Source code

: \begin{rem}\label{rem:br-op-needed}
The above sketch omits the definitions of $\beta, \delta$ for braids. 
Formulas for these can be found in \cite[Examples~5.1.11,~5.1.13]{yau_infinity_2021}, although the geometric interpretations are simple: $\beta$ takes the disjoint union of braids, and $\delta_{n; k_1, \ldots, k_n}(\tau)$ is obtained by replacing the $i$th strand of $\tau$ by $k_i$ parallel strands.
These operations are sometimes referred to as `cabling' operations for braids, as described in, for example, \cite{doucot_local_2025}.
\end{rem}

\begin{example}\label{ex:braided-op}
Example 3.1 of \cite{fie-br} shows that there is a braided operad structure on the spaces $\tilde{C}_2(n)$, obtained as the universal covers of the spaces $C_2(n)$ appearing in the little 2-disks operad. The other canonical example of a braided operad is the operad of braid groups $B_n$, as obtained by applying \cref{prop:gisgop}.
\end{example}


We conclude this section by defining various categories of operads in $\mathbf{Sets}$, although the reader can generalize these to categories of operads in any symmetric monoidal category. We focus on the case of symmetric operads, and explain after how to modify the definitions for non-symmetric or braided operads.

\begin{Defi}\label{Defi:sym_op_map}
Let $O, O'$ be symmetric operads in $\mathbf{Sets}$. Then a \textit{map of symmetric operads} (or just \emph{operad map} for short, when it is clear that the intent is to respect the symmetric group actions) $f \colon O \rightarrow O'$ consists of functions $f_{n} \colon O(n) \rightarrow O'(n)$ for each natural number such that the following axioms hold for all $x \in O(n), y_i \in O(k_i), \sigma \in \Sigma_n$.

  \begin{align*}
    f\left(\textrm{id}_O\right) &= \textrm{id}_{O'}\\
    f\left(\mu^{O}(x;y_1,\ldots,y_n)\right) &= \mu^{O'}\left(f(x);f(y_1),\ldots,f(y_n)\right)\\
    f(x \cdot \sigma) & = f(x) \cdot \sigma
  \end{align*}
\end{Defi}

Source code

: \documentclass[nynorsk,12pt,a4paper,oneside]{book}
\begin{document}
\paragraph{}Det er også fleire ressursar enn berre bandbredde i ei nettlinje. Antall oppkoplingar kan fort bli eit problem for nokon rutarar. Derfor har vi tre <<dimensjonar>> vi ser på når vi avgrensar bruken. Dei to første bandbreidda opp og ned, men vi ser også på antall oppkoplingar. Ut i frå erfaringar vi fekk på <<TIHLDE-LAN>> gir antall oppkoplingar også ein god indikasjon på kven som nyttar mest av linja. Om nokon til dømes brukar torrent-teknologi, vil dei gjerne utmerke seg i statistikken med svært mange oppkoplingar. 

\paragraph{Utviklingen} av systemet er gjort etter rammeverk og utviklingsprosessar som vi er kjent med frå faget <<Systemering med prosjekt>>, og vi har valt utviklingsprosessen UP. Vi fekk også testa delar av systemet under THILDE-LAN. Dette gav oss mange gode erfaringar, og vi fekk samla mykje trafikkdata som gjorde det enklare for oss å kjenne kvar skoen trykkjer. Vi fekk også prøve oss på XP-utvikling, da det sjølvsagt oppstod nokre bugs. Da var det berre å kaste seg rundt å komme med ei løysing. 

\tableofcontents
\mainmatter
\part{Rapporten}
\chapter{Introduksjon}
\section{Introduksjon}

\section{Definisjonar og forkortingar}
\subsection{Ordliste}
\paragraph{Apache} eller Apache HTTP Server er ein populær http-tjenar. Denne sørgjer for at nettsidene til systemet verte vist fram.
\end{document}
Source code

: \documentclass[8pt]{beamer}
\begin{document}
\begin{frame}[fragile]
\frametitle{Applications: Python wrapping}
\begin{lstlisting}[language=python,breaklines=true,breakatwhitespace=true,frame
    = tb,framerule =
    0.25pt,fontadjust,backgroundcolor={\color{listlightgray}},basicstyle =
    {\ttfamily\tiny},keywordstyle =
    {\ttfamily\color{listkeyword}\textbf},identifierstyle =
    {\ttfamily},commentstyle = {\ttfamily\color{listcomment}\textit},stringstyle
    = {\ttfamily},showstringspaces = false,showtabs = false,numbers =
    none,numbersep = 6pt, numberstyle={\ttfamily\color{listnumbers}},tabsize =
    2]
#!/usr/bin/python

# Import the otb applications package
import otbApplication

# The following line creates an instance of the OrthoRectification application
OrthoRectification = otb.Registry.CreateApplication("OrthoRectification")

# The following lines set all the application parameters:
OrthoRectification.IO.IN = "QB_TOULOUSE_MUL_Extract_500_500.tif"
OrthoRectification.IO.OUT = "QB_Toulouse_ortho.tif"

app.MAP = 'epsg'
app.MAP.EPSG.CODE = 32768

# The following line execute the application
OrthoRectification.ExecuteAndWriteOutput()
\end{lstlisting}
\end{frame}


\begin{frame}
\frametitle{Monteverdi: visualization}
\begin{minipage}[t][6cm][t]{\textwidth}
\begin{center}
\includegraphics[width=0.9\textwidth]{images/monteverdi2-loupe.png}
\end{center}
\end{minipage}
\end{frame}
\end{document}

§ §

Copy every record exactly, with nothing added or dropped.

Source code

: \begin{rem}\label{rem:br-op-needed}
The above sketch omits the definitions of $\beta, \delta$ for braids. 
Formulas for these can be found in \cite[Examples~5.1.11,~5.1.13]{yau_infinity_2021}, although the geometric interpretations are simple: $\beta$ takes the disjoint union of braids, and $\delta_{n; k_1, \ldots, k_n}(\tau)$ is obtained by replacing the $i$th strand of $\tau$ by $k_i$ parallel strands.
These operations are sometimes referred to as `cabling' operations for braids, as described in, for example, \cite{doucot_local_2025}.
\end{rem}

\begin{example}\label{ex:braided-op}
Example 3.1 of \cite{fie-br} shows that there is a braided operad structure on the spaces $\tilde{C}_2(n)$, obtained as the universal covers of the spaces $C_2(n)$ appearing in the little 2-disks operad. The other canonical example of a braided operad is the operad of braid groups $B_n$, as obtained by applying \cref{prop:gisgop}.
\end{example}


We conclude this section by defining various categories of operads in $\mathbf{Sets}$, although the reader can generalize these to categories of operads in any symmetric monoidal category. We focus on the case of symmetric operads, and explain after how to modify the definitions for non-symmetric or braided operads.

\begin{Defi}\label{Defi:sym_op_map}
Let $O, O'$ be symmetric operads in $\mathbf{Sets}$. Then a \textit{map of symmetric operads} (or just \emph{operad map} for short, when it is clear that the intent is to respect the symmetric group actions) $f \colon O \rightarrow O'$ consists of functions $f_{n} \colon O(n) \rightarrow O'(n)$ for each natural number such that the following axioms hold for all $x \in O(n), y_i \in O(k_i), \sigma \in \Sigma_n$.

  \begin{align*}
    f\left(\textrm{id}_O\right) &= \textrm{id}_{O'}\\
    f\left(\mu^{O}(x;y_1,\ldots,y_n)\right) &= \mu^{O'}\left(f(x);f(y_1),\ldots,f(y_n)\right)\\
    f(x \cdot \sigma) & = f(x) \cdot \sigma
  \end{align*}
\end{Defi}

Source code

: \documentclass[nynorsk,12pt,a4paper,oneside]{book}
\begin{document}
\paragraph{}Det er også fleire ressursar enn berre bandbredde i ei nettlinje. Antall oppkoplingar kan fort bli eit problem for nokon rutarar. Derfor har vi tre <<dimensjonar>> vi ser på når vi avgrensar bruken. Dei to første bandbreidda opp og ned, men vi ser også på antall oppkoplingar. Ut i frå erfaringar vi fekk på <<TIHLDE-LAN>> gir antall oppkoplingar også ein god indikasjon på kven som nyttar mest av linja. Om nokon til dømes brukar torrent-teknologi, vil dei gjerne utmerke seg i statistikken med svært mange oppkoplingar. 

\paragraph{Utviklingen} av systemet er gjort etter rammeverk og utviklingsprosessar som vi er kjent med frå faget <<Systemering med prosjekt>>, og vi har valt utviklingsprosessen UP. Vi fekk også testa delar av systemet under THILDE-LAN. Dette gav oss mange gode erfaringar, og vi fekk samla mykje trafikkdata som gjorde det enklare for oss å kjenne kvar skoen trykkjer. Vi fekk også prøve oss på XP-utvikling, da det sjølvsagt oppstod nokre bugs. Da var det berre å kaste seg rundt å komme med ei løysing. 

\tableofcontents
\mainmatter
\part{Rapporten}
\chapter{Introduksjon}
\section{Introduksjon}

\section{Definisjonar og forkortingar}
\subsection{Ordliste}
\paragraph{Apache} eller Apache HTTP Server er ein populær http-tjenar. Denne sørgjer for at nettsidene til systemet verte vist fram.
\end{document}
Source code

: \documentclass[8pt]{beamer}
\begin{document}
\begin{frame}[fragile]
\frametitle{Applications: Python wrapping}
\begin{lstlisting}[language=python,breaklines=true,breakatwhitespace=true,frame
    = tb,framerule =
    0.25pt,fontadjust,backgroundcolor={\color{listlightgray}},basicstyle =
    {\ttfamily\tiny},keywordstyle =
    {\ttfamily\color{listkeyword}\textbf},identifierstyle =
    {\ttfamily},commentstyle = {\ttfamily\color{listcomment}\textit},stringstyle
    = {\ttfamily},showstringspaces = false,showtabs = false,numbers =
    none,numbersep = 6pt, numberstyle={\ttfamily\color{listnumbers}},tabsize =
    2]
#!/usr/bin/python

# Import the otb applications package
import otbApplication

# The following line creates an instance of the OrthoRectification application
OrthoRectification = otb.Registry.CreateApplication("OrthoRectification")

# The following lines set all the application parameters:
OrthoRectification.IO.IN = "QB_TOULOUSE_MUL_Extract_500_500.tif"
OrthoRectification.IO.OUT = "QB_Toulouse_ortho.tif"

app.MAP = 'epsg'
app.MAP.EPSG.CODE = 32768

# The following line execute the application
OrthoRectification.ExecuteAndWriteOutput()
\end{lstlisting}
\end{frame}


\begin{frame}
\frametitle{Monteverdi: visualization}
\begin{minipage}[t][6cm][t]{\textwidth}
\begin{center}
\includegraphics[width=0.9\textwidth]{images/monteverdi2-loupe.png}
\end{center}
\end{minipage}
\end{frame}
\end{document}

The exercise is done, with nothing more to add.